### EXERCISE DESCRIPTION
From the listing below, return every line with the string "asynchronous" in it.
TASK INPUT Start Marker
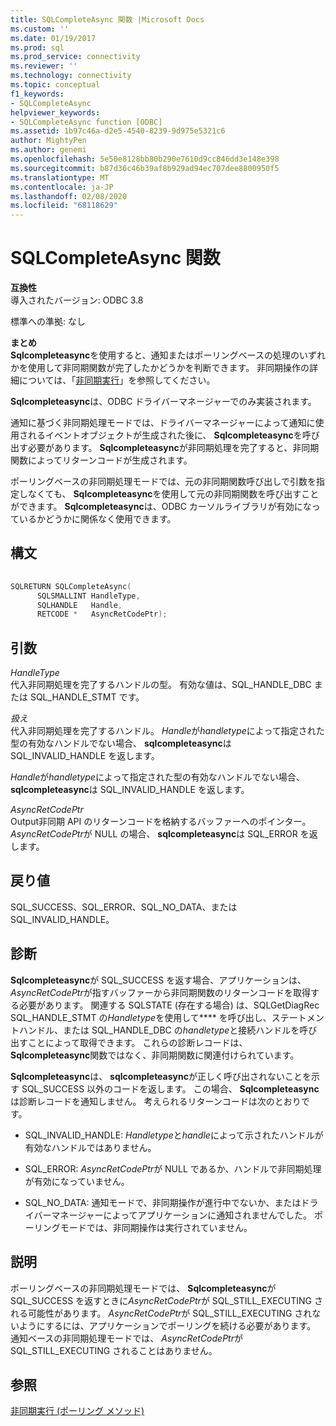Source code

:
 ```yaml
---
title: SQLCompleteAsync 関数 |Microsoft Docs
ms.custom: ''
ms.date: 01/19/2017
ms.prod: sql
ms.prod_service: connectivity
ms.reviewer: ''
ms.technology: connectivity
ms.topic: conceptual
f1_keywords:
- SQLCompleteAsync
helpviewer_keywords:
- SQLCompleteAsync function [ODBC]
ms.assetid: 1b97c46a-d2e5-4540-8239-9d975e5321c6
author: MightyPen
ms.author: genemi
ms.openlocfilehash: 5e50e8128bb80b290e7610d9cc846dd3e148e398
ms.sourcegitcommit: b87d36c46b39af8b929ad94ec707dee8800950f5
ms.translationtype: MT
ms.contentlocale: ja-JP
ms.lasthandoff: 02/08/2020
ms.locfileid: "68118629"
---
```

# <a name="sqlcompleteasync-function"></a>SQLCompleteAsync 関数
**互換性**  
 導入されたバージョン: ODBC 3.8  
  
 標準への準拠: なし  
  
 **まとめ**  
 **Sqlcompleteasync**を使用すると、通知またはポーリングベースの処理のいずれかを使用して非同期関数が完了したかどうかを判断できます。 非同期操作の詳細については、「[非同期実行](../../../odbc/reference/develop-app/asynchronous-execution.md)」を参照してください。  
  
 **Sqlcompleteasync**は、ODBC ドライバーマネージャーでのみ実装されます。  
  
 通知に基づく非同期処理モードでは、ドライバーマネージャーによって通知に使用されるイベントオブジェクトが生成された後に、 **Sqlcompleteasync**を呼び出す必要があります。 **Sqlcompleteasync**が非同期処理を完了すると、非同期関数によってリターンコードが生成されます。  
  
 ポーリングベースの非同期処理モードでは、元の非同期関数呼び出しで引数を指定しなくても、 **Sqlcompleteasync**を使用して元の非同期関数を呼び出すことができます。 **Sqlcompleteasync**は、ODBC カーソルライブラリが有効になっているかどうかに関係なく使用できます。  
  
## <a name="syntax"></a>構文  
  
```cpp  
  
SQLRETURN SQLCompleteAsync(  
      SQLSMALLINT HandleType,  
      SQLHANDLE   Handle,  
      RETCODE *   AsyncRetCodePtr);  
```  
  
## <a name="arguments"></a>引数  
 *HandleType*  
 代入非同期処理を完了するハンドルの型。 有効な値は、SQL_HANDLE_DBC または SQL_HANDLE_STMT です。  
  
 *扱え*  
 代入非同期処理を完了するハンドル。 *Handle*が*handletype*によって指定された型の有効なハンドルでない場合、 **sqlcompleteasync**は SQL_INVALID_HANDLE を返します。  
  
 *Handle*が*handletype*によって指定された型の有効なハンドルでない場合、 **sqlcompleteasync**は SQL_INVALID_HANDLE を返します。  
  
 *AsyncRetCodePtr*  
 Output非同期 API のリターンコードを格納するバッファーへのポインター。 *AsyncRetCodePtr*が NULL の場合、 **sqlcompleteasync**は SQL_ERROR を返します。  
  
## <a name="returns"></a>戻り値  
 SQL_SUCCESS、SQL_ERROR、SQL_NO_DATA、または SQL_INVALID_HANDLE。  
  
## <a name="diagnostics"></a>診断  
 **Sqlcompleteasync**が SQL_SUCCESS を返す場合、アプリケーションは、 *AsyncRetCodePtr*が指すバッファーから非同期関数のリターンコードを取得する必要があります。 関連する SQLSTATE (存在する場合) は、SQLGetDiagRec SQL_HANDLE_STMT の*Handletype*を使用して**** を呼び出し、ステートメントハンドル、または SQL_HANDLE_DBC の*handletype*と接続ハンドルを呼び出すことによって取得できます。 これらの診断レコードは、 **Sqlcompleteasync**関数ではなく、非同期関数に関連付けられています。  
  
 **Sqlcompleteasync**は、 **sqlcompleteasync**が正しく呼び出されないことを示す SQL_SUCCESS 以外のコードを返します。 この場合、 **Sqlcompleteasync**は診断レコードを通知しません。 考えられるリターンコードは次のとおりです。  
  
-   SQL_INVALID_HANDLE: *Handletype*と*handle*によって示されたハンドルが有効なハンドルではありません。  
  
-   SQL_ERROR: *AsyncRetCodePtr*が NULL であるか、ハンドルで非同期処理が有効になっていません。  
  
-   SQL_NO_DATA: 通知モードで、非同期操作が進行中でないか、またはドライバーマネージャーによってアプリケーションに通知されませんでした。 ポーリングモードでは、非同期操作は実行されていません。  
  
## <a name="comments"></a>説明  
 ポーリングベースの非同期処理モードでは、 **Sqlcompleteasync**が SQL_SUCCESS を返すときに*AsyncRetCodePtr*が SQL_STILL_EXECUTING される可能性があります。 *AsyncRetCodePtr*が SQL_STILL_EXECUTING されないようにするには、アプリケーションでポーリングを続ける必要があります。 通知ベースの非同期処理モードでは、 *AsyncRetCodePtr*が SQL_STILL_EXECUTING されることはありません。  
  
## <a name="see-also"></a>参照  
 [非同期実行 (ポーリング メソッド)](../../../odbc/reference/develop-app/asynchronous-execution-polling-method.md)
TASK INPUT End Marker
### RESULT FOR THIS EXERCISE
 **Sqlcompleteasync**を使用すると、通知またはポーリングベースの処理のいずれかを使用して非同期関数が完了したかどうかを判断できます。 非同期操作の詳細については、「[非同期実行](../../../odbc/reference/develop-app/asynchronous-execution.md)」を参照してください。  
 [非同期実行 (ポーリング メソッド)](../../../odbc/reference/develop-app/asynchronous-execution-polling-method.md)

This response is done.